Figure 1. The flowchart of ProFun-SOM.
ProFun-SOM: Protein Function Prediction for Specific Ontology based on Multiple Sequence Alignment Reconstruction
- Motivation: Protein function analysis is one of the most important problems in protein sequence analysis. Although current computational methods have facilitated the studies of protein function analysis with the help of large-scale sequenced protein data, their prediction accuracy improvement is prevented by the complexity of protein function categories. For example, the gene ontology dataset contains thousands of GO terms representing different functions. The gene ontology is divided into three ontologies: Cellular Component Ontology (CCO), Molecular Function Ontology (MFO) and Biological Process Ontology (BPO). Therefore, it is more reasonable to construct ontology-specific models to capture the different characteristics of these three ontologies.

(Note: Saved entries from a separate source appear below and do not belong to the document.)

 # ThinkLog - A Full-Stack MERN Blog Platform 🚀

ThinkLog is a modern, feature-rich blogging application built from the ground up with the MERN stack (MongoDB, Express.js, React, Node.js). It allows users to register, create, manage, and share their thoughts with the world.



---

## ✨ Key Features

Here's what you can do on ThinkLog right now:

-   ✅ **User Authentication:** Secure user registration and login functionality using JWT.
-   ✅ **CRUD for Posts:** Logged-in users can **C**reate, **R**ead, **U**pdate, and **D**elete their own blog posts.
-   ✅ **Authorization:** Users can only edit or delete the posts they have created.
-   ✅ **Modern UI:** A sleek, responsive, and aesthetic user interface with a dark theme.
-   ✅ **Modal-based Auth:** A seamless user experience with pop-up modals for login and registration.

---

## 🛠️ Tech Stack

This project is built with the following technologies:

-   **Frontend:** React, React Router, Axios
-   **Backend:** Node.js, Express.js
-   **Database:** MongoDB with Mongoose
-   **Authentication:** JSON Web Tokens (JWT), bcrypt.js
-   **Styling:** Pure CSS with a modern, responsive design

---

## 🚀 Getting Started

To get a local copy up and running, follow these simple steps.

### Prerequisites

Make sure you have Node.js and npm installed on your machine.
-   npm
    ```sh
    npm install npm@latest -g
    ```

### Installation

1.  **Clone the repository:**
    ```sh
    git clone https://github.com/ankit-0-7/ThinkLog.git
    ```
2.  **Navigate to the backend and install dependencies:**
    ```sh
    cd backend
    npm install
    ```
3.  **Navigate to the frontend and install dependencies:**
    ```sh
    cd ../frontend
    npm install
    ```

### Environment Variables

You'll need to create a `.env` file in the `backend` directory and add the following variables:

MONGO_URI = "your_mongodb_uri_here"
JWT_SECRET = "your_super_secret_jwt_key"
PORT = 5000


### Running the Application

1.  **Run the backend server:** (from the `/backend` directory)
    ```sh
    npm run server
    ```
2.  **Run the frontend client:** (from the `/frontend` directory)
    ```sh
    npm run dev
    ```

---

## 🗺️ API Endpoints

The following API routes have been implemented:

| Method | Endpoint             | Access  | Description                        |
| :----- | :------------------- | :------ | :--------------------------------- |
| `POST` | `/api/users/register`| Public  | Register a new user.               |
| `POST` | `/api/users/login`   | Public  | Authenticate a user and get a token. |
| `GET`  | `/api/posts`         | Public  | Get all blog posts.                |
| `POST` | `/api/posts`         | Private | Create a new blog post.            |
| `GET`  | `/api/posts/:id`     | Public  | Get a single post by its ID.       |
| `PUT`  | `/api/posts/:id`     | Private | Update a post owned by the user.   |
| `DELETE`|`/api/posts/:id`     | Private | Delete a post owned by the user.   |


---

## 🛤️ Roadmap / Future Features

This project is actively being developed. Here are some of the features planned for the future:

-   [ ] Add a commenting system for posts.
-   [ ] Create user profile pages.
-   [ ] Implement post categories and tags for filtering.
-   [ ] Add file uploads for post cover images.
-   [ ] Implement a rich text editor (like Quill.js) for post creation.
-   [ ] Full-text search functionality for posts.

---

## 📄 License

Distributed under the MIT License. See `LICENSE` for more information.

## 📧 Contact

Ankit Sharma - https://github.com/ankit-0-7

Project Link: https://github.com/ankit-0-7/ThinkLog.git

- Results: The evolutionary information contained in multiple sequence alignments (MSAs) helps to differentiate proteins of different functions. However, the noise in MSAs (e.g., non-homology errors) easily leads to prediction bias. To make full use of the MSAs, we proposed a novel protein function predictor called ProFun-SOM with an MSA reconstructor and a functional predictor. The MSA reconstructor first denoises the MSA inputs by reconstructing them from a hidden space, followed by the functional predictor using the denoised MSAs for function prediction. To capture the biological characteristics of each ontology, we individually trained three ProFun-SOM models for CCO, MFO, and BPO. Experimental results on the CAFA3 dataset showed that ProFun-SOM obviously outperformed the other state-of-the-art methods in terms of the Fmax and AuPRC scores for both single ontology tasks and mixed ontology tasks (CCO, MFO, and BPO).